Zwei Gerüstetagen höher: Nun stehe ich vor einem Puttentorso, der ein Baldachintürmchen schmückt. Sein Rücken ist mit einer Bleiwanne belegt, die sich auch an den Sandstein anschmiegt. So kann das Wasser seitlich ablaufen und sammelt sich nicht in der Rückenkehle. Die Fugen darüber sind mit Bleiwolle tief ausgefüllt. Gerade die Turmbauten sind dem Rütteln der Windkräften ausgeliefert. „Blei geht mit der Bewegung des Steins mit und ist an besonders wettergefährdeten Stellen unschlagbar in seiner schützenden Materialeigenschaft“, erklärt Restauratorin Sitter.
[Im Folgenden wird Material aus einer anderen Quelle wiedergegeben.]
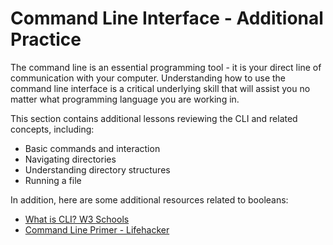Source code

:# Command Line Interface - Additional Practice

The command line is an essential programming tool - it is your
direct line of communication with your computer. Understanding
how to use the command line interface is a critical underlying
skill that will assist you no matter what programming language
you are working in.

This section contains additional lessons reviewing the CLI and
related concepts, including:

* Basic commands and interaction
* Navigating directories
* Understanding directory structures
* Running a file

In addition, here are some additional resources related to booleans:

* [What is CLI? W3 Schools](https://www.w3schools.com/whatis/whatis_cli.asp)
* [Command Line Primer - Lifehacker](https://lifehacker.com/a-command-line-primer-for-beginners-5633909)
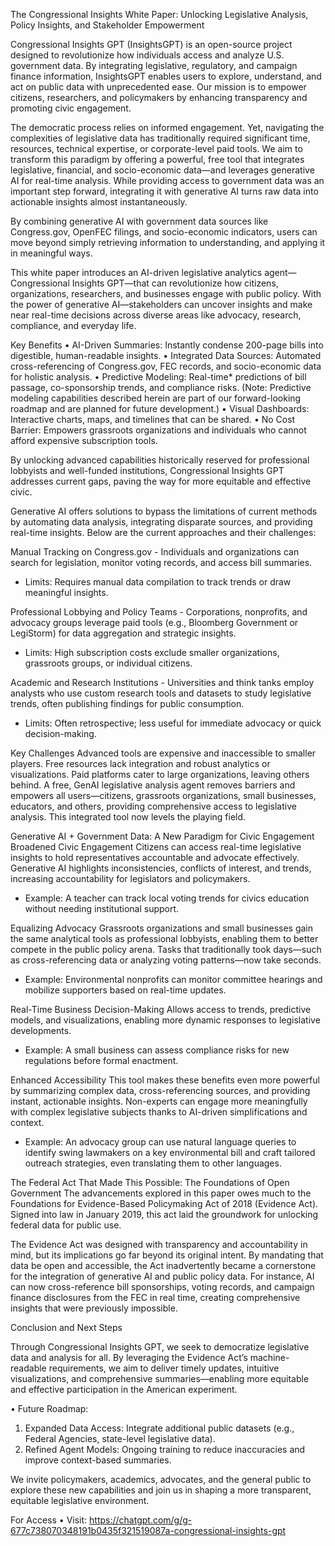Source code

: The Congressional Insights White Paper: Unlocking Legislative Analysis, Policy Insights, and Stakeholder Empowerment

Congressional Insights GPT (InsightsGPT) is an open-source project designed to revolutionize how individuals access and analyze U.S. government data. By integrating legislative, regulatory, and campaign finance information, InsightsGPT enables users to explore, understand, and act on public data with unprecedented ease. Our mission is to empower citizens, researchers, and policymakers by enhancing transparency and promoting civic engagement.

The democratic process relies on informed engagement. Yet, navigating the complexities of legislative data has traditionally required significant time, resources, technical expertise, or corporate-level paid tools. We aim to transform this paradigm by offering a powerful, free tool that integrates legislative, financial, and socio-economic data—and leverages generative AI for real-time analysis.
While providing access to government data was an important step forward, integrating it with generative AI turns raw data into actionable insights almost instantaneously. 

By combining generative AI with government data sources like Congress.gov, OpenFEC filings, and socio-economic indicators, users can move beyond simply retrieving information to understanding, and applying it in meaningful ways.

This white paper introduces an AI-driven legislative analytics agent—Congressional Insights GPT—that can revolutionize how citizens, organizations, researchers, and businesses engage with public policy. With the power of generative AI—stakeholders can uncover insights and make near real-time decisions across diverse areas like advocacy, research, compliance, and everyday life.

Key Benefits
•	AI-Driven Summaries: Instantly condense 200-page bills into digestible, human-readable insights.
•	Integrated Data Sources: Automated cross-referencing of Congress.gov, FEC records, and socio-economic data for holistic analysis.
•	Predictive Modeling: Real-time* predictions of bill passage, co-sponsorship trends, and compliance risks. (Note: Predictive modeling capabilities described herein are part of our forward-looking roadmap and are planned for future development.)
•	Visual Dashboards: Interactive charts, maps, and timelines that can be shared.
•	No Cost Barrier: Empowers grassroots organizations and individuals who cannot afford expensive subscription tools.

By unlocking advanced capabilities historically reserved for professional lobbyists and well-funded institutions, Congressional Insights GPT addresses current gaps, paving the way for more equitable and effective civic.

Generative AI offers solutions to bypass the limitations of current methods by automating data analysis, integrating disparate sources, and providing real-time insights. Below are the current approaches and their challenges:

Manual Tracking on Congress.gov - Individuals and organizations can search for legislation, monitor voting records, and access bill summaries.
- Limits: Requires manual data compilation to track trends or draw meaningful insights.

Professional Lobbying and Policy Teams -  Corporations, nonprofits, and advocacy groups leverage paid tools (e.g., Bloomberg Government or LegiStorm) for data aggregation and strategic insights.
- Limits: High subscription costs exclude smaller organizations, grassroots groups, or individual citizens.

Academic and Research Institutions - Universities and think tanks employ analysts who use custom research tools and datasets to study legislative trends, often publishing findings for public consumption.
- Limits: Often retrospective; less useful for immediate advocacy or quick decision-making.

Key Challenges 
Advanced tools are expensive and inaccessible to smaller players. Free resources lack integration and robust analytics or visualizations. Paid platforms cater to large organizations, leaving others behind. A free, GenAI legislative analysis agent removes barriers and empowers all users—citizens, grassroots organizations, small businesses, educators, and others, providing comprehensive access to legislative analysis. This integrated tool now levels the playing field.

Generative AI + Government Data: A New Paradigm for Civic Engagement
Broadened Civic Engagement 
Citizens can access real-time legislative insights to hold representatives accountable and advocate effectively. Generative AI highlights inconsistencies, conflicts of interest, and trends, increasing accountability for legislators and policymakers.
- Example: A teacher can track local voting trends for civics education without needing institutional support.

Equalizing Advocacy 
Grassroots organizations and small businesses gain the same analytical tools as professional lobbyists, enabling them to better compete in the public policy arena. Tasks that traditionally took days—such as cross-referencing data or analyzing voting patterns—now take seconds.
- Example: Environmental nonprofits can monitor committee hearings and mobilize supporters based on real-time updates.

Real-Time Business Decision-Making
Allows access to trends, predictive models, and visualizations, enabling more dynamic responses to legislative developments.
- Example: A small business can assess compliance risks for new regulations before formal enactment.

Enhanced Accessibility
This tool makes these benefits even more powerful by summarizing complex data, cross-referencing sources, and providing instant, actionable insights. Non-experts can engage more meaningfully with complex legislative subjects thanks to AI-driven simplifications and context.
- Example: An advocacy group can use natural language queries to identify swing lawmakers on a key environmental bill and craft tailored outreach strategies, even translating them to other languages.

The Federal Act That Made This Possible: The Foundations of Open Government
The advancements explored in this paper owes much to the Foundations for Evidence-Based Policymaking Act of 2018 (Evidence Act). Signed into law in January 2019, this act laid the groundwork for unlocking federal data for public use.

The Evidence Act was designed with transparency and accountability in mind, but its implications go far beyond its original intent. By mandating that data be open and accessible, the Act inadvertently became a cornerstone for the integration of generative AI and public policy data. For instance, AI can now cross-reference bill sponsorships, voting records, and campaign finance disclosures from the FEC in real time, creating comprehensive insights that were previously impossible.

Conclusion and Next Steps

Through Congressional Insights GPT, we seek to democratize legislative data and analysis for all. By leveraging the Evidence Act’s machine-readable requirements, we aim to deliver timely updates, intuitive visualizations, and comprehensive summaries—enabling more equitable and effective participation in the American experiment.

•	Future Roadmap:
1.	Expanded Data Access: Integrate additional public datasets (e.g., Federal Agencies, state-level legislative data).
2.	Refined Agent Models: Ongoing training to reduce inaccuracies and improve context-based summaries.

We invite policymakers, academics, advocates, and the general public to explore these new capabilities and join us in shaping a more transparent, equitable legislative environment.


For Access
•	Visit: https://chatgpt.com/g/g-677c738070348191b0435f321519087a-congressional-insights-gpt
Aber Blei ist teuer und auch giftig. Daher sind Mund- und Handschutz ein Muss. „300 Kilo Blei haben wir bislang am Dom verarbeitet. Damit haben wir ihn auch ein bisschen schwerer gemacht.“
Zum Schluss führt mich Damaris Gorrissen aus dem Gerüstgewirr auf das mit Kupferblech abgedichtete Dach nahe der riesigen Kuppel. Von dort habe ich einen freien Blick auf die Stadt, auf ihre historische Mitte – und auf den Südturm. „Die schwarzen Verkrustungen durch die Luftverschmutzung lassen den Stein tatsächlich nicht mehr atmen“, sagt Dagmar Gorrissen. 2020 wird auch er in Arbeit genommen und dann für etwa drei Jahre hinter dem Gerüst mit den blauen Schutznetzen verschwunden.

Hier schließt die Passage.